- Materials provided -
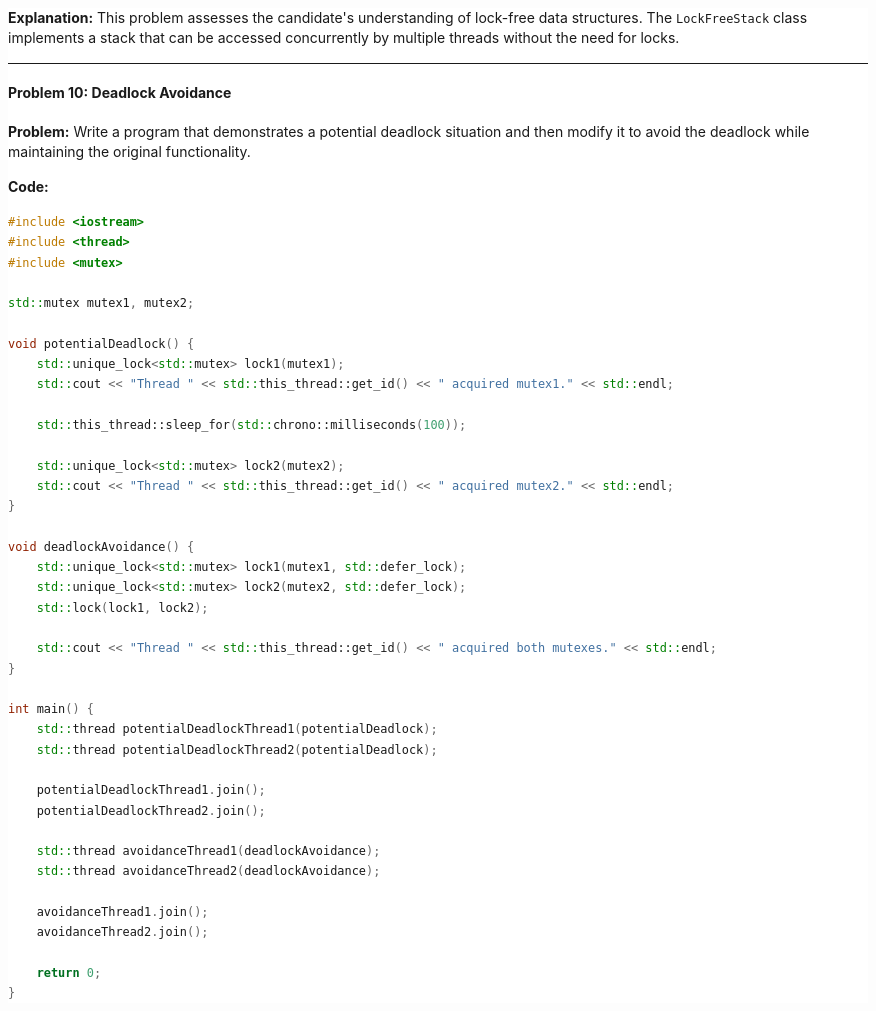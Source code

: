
 ```cpp
```

**Explanation:** This problem assesses the candidate's understanding of lock-free data structures. The `LockFreeStack` class implements a stack that can be accessed concurrently by multiple threads without the need for locks.

***

#### Problem 10: Deadlock Avoidance

**Problem:** Write a program that demonstrates a potential deadlock situation and then modify it to avoid the deadlock while maintaining the original functionality.

**Code:**

```cpp
#include <iostream>
#include <thread>
#include <mutex>

std::mutex mutex1, mutex2;

void potentialDeadlock() {
    std::unique_lock<std::mutex> lock1(mutex1);
    std::cout << "Thread " << std::this_thread::get_id() << " acquired mutex1." << std::endl;

    std::this_thread::sleep_for(std::chrono::milliseconds(100));

    std::unique_lock<std::mutex> lock2(mutex2);
    std::cout << "Thread " << std::this_thread::get_id() << " acquired mutex2." << std::endl;
}

void deadlockAvoidance() {
    std::unique_lock<std::mutex> lock1(mutex1, std::defer_lock);
    std::unique_lock<std::mutex> lock2(mutex2, std::defer_lock);
    std::lock(lock1, lock2);

    std::cout << "Thread " << std::this_thread::get_id() << " acquired both mutexes." << std::endl;
}

int main() {
    std::thread potentialDeadlockThread1(potentialDeadlock);
    std::thread potentialDeadlockThread2(potentialDeadlock);

    potentialDeadlockThread1.join();
    potentialDeadlockThread2.join();

    std::thread avoidanceThread1(deadlockAvoidance);
    std::thread avoidanceThread2(deadlockAvoidance);

    avoidanceThread1.join();
    avoidanceThread2.join();

    return 0;
}
```

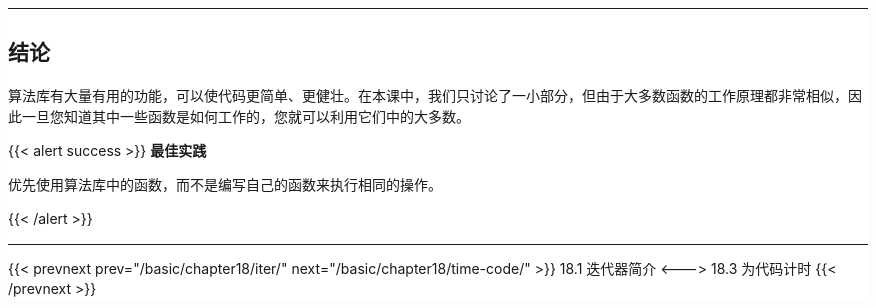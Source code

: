 ***
## 结论

算法库有大量有用的功能，可以使代码更简单、更健壮。在本课中，我们只讨论了一小部分，但由于大多数函数的工作原理都非常相似，因此一旦您知道其中一些函数是如何工作的，您就可以利用它们中的大多数。

{{< alert success >}}
**最佳实践**

优先使用算法库中的函数，而不是编写自己的函数来执行相同的操作。

{{< /alert >}}

***

{{< prevnext prev="/basic/chapter18/iter/" next="/basic/chapter18/time-code/" >}}
18.1 迭代器简介
<--->
18.3 为代码计时
{{< /prevnext >}}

- Work item -
In the material above, tally every line with the string "include" in it, then give that number alone.

- Solution to this task -
3